(RECORDS FOR THIS TASK)

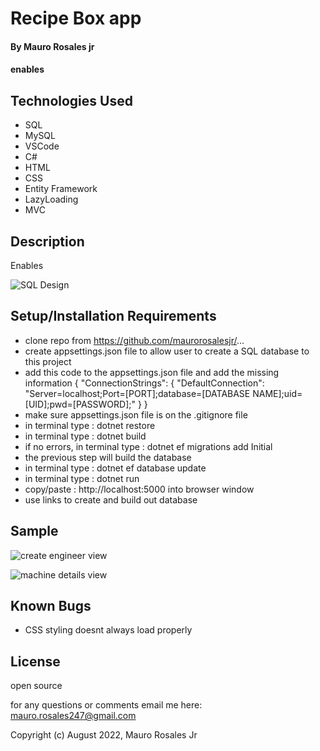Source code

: # Recipe Box app

#### By Mauro Rosales jr

#### enables 

## Technologies Used

* SQL
* MySQL
* VSCode
* C#
* HTML
* CSS
* Entity Framework
* LazyLoading
* MVC

## Description

Enables 

![SQL Design](Factory/wwwroot/img/SQLDesign.png "SQL Design")

## Setup/Installation Requirements

* clone repo from https://github.com/maurorosalesjr/...
* create appsettings.json file to allow user to create a SQL database to this project
* add this code to the appsettings.json file and add the missing information { "ConnectionStrings": { "DefaultConnection": "Server=localhost;Port=[PORT];database=[DATABASE NAME];uid=[UID];pwd=[PASSWORD];" } }
* make sure appsettings.json file is on the .gitignore file
* in terminal type : dotnet restore
* in terminal type : dotnet build 
*  if no errors, in terminal type : dotnet ef migrations add Initial
* the previous step will build the database
* in terminal type : dotnet ef database update
* in terminal type : dotnet run
* copy/paste : http://localhost:5000 into browser window
* use links to create and build out database


## Sample
![create engineer view](Factory/wwwroot/img/sample2.png "Adding a new engineer")

![machine details view](Factory/wwwroot/img/sample1.png "Checking who is certified to work on machine")

## Known Bugs

* CSS styling doesnt always load properly

## License

open source

for any questions or comments email me here: mauro.rosales247@gmail.com

Copyright (c) August 2022, Mauro Rosales Jr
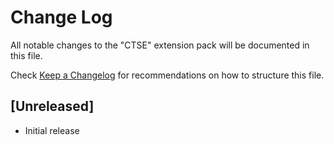 # Change Log

All notable changes to the "CTSE" extension pack will be documented in this file.

Check [Keep a Changelog](http://keepachangelog.com/) for recommendations on how to structure this file.

## [Unreleased]

- Initial release
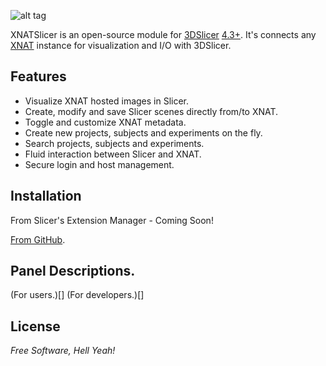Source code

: ![alt tag](https://raw.github.com/skumar221/XNATSlicer/master/XnatSlicer/Resources/Images/XNATSlicer-MainIcon.png)


XNATSlicer is an open-source module for [3DSlicer](http://www.slicer.org/) [4.3+](http://download.slicer.org).  It's connects any [XNAT](http://www.xnat.org/) instance for visualization and I/O with 3DSlicer.


Features
----
* Visualize XNAT hosted images in Slicer.
* Create, modify and save Slicer scenes directly from/to XNAT.
* Toggle and customize XNAT metadata.
* Create new projects, subjects and experiments on the fly.
* Search projects, subjects and experiments.
* Fluid interaction between Slicer and XNAT.
* Secure login and host management.



Installation
--------------

From Slicer's Extension Manager - Coming Soon!

[From GitHub](https://github.com/skumar221/XNATSlicer/wiki/Installing-XnatSlicer-from-GitHub).



Panel Descriptions.
--------------
(For users.)[]
(For developers.)[]


License
----

*Free Software, Hell Yeah!*
  
    
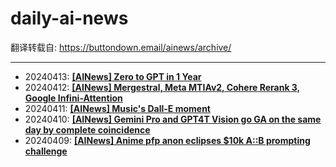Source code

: # daily-ai-news

翻译转载自: https://buttondown.email/ainews/archive/

---
- 20240413: [**[AINews] Zero to GPT in 1 Year**](./docs/2024/ainews-zero-to-gpt-in-1-year_filtered_zh.md)
- 20240412: [**[AINews] Mergestral, Meta MTIAv2, Cohere Rerank 3, Google Infini-Attention**](./docs/2024/ainews-mergestral-meta-mtiav2-cohere-rerank-3_filtered_zh.md)
- 20240411: [**[AINews] Music's Dall-E moment**](./docs/2024/ainews-musics-dall-e-moment_filtered_zh.md)
- 20240410: [**[AINews] Gemini Pro and GPT4T Vision go GA on the same day by complete coincidence**](./docs/2024/ainews-gemini-pro-and-gpt4t-vision-go-ga-on-the_filtered_zh.md)
- 20240409: [**[AINews] Anime pfp anon eclipses $10k A::B prompting challenge**](./docs/2024/ainews-anime-pfp-anon-eclipses-10k-ab-prompting_filtered_zh.md)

(End RECORDS FOR THIS TASK)

• EXERCISE REQUIREMENTS: An answer consisting of the number alone is required: how many lines in the entries hold the string "projects"?

• RESULT FOR THIS EXERCISE: 2